• [Problem details] The reply should contain only the lines from the start of the records through the line with "Illustr. 1: Execution", reproduced verbatim and without pictures.

********************

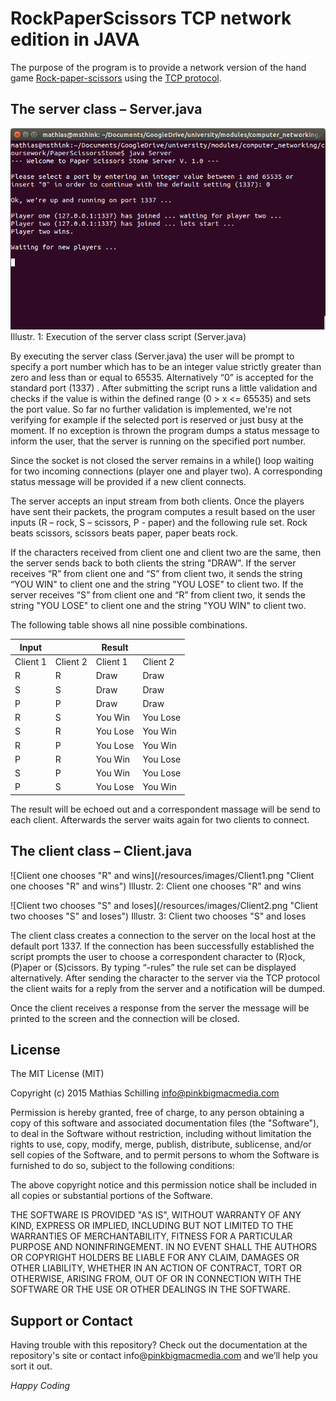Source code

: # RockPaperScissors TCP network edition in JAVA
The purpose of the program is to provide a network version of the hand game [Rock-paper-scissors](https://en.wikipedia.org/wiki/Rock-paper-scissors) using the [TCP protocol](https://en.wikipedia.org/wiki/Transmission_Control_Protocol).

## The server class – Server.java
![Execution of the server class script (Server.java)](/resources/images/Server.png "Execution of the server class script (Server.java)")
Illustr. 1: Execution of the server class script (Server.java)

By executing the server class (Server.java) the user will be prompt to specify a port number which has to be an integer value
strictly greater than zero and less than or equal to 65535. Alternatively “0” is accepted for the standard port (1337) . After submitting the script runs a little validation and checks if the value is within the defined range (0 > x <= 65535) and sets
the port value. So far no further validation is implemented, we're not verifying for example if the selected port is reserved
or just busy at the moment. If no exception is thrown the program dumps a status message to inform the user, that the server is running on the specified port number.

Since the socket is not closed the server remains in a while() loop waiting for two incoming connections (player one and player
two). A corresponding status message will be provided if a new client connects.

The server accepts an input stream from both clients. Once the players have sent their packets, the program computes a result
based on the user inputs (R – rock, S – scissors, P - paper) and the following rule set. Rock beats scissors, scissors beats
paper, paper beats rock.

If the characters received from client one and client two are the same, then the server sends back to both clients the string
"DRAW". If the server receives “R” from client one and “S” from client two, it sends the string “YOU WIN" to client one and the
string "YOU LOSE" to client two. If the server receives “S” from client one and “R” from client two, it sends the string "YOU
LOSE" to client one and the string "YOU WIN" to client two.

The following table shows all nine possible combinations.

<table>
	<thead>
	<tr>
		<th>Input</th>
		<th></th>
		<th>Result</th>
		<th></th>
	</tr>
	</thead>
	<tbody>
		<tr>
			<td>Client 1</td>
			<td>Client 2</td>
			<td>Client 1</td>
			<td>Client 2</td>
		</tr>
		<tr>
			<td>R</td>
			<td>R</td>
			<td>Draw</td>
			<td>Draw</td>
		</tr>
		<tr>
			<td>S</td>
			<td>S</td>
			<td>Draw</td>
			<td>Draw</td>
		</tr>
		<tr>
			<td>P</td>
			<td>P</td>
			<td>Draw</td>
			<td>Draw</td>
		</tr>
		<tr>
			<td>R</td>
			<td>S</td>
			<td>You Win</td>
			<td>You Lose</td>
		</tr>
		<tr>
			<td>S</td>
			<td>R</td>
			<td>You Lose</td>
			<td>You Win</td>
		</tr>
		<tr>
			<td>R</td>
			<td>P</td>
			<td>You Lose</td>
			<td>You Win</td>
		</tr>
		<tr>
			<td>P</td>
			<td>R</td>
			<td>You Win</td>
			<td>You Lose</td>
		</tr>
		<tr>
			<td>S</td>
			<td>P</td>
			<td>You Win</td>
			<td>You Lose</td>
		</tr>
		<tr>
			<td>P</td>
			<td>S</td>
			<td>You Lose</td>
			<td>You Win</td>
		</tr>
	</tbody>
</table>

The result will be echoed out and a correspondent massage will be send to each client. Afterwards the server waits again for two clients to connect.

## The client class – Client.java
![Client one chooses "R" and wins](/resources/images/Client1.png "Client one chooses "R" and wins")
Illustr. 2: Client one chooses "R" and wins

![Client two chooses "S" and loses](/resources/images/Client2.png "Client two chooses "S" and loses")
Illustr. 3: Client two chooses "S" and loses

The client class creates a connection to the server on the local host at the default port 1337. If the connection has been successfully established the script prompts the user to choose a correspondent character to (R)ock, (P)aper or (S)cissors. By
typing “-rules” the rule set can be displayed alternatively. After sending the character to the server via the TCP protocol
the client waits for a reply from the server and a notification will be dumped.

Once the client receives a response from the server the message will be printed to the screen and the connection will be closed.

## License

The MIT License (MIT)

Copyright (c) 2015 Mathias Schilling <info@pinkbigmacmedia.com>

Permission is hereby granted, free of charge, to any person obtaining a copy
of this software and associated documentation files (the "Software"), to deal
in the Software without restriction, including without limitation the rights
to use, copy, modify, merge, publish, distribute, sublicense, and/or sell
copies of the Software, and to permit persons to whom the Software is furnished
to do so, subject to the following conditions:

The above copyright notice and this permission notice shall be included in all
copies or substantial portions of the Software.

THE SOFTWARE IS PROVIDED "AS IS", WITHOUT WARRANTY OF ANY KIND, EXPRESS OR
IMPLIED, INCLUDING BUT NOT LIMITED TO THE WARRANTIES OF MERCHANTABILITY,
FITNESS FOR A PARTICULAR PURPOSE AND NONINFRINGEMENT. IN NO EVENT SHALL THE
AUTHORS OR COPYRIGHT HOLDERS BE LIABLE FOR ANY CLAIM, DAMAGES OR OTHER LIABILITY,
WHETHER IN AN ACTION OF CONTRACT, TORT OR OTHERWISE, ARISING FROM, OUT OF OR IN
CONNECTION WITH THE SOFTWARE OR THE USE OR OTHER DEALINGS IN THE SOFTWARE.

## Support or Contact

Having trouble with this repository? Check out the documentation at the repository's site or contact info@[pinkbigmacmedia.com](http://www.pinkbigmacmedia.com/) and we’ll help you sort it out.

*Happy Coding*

********************

• [Answer to the exercise]
Source code

: # RockPaperScissors TCP network edition in JAVA
The purpose of the program is to provide a network version of the hand game [Rock-paper-scissors](https://en.wikipedia.org/wiki/Rock-paper-scissors) using the [TCP protocol](https://en.wikipedia.org/wiki/Transmission_Control_Protocol).

## The server class – Server.java
![Execution of the server class script (Server.java)](/resources/images/Server.png "Execution of the server class script (Server.java)")
Illustr. 1: Execution of the server class script (Server.java)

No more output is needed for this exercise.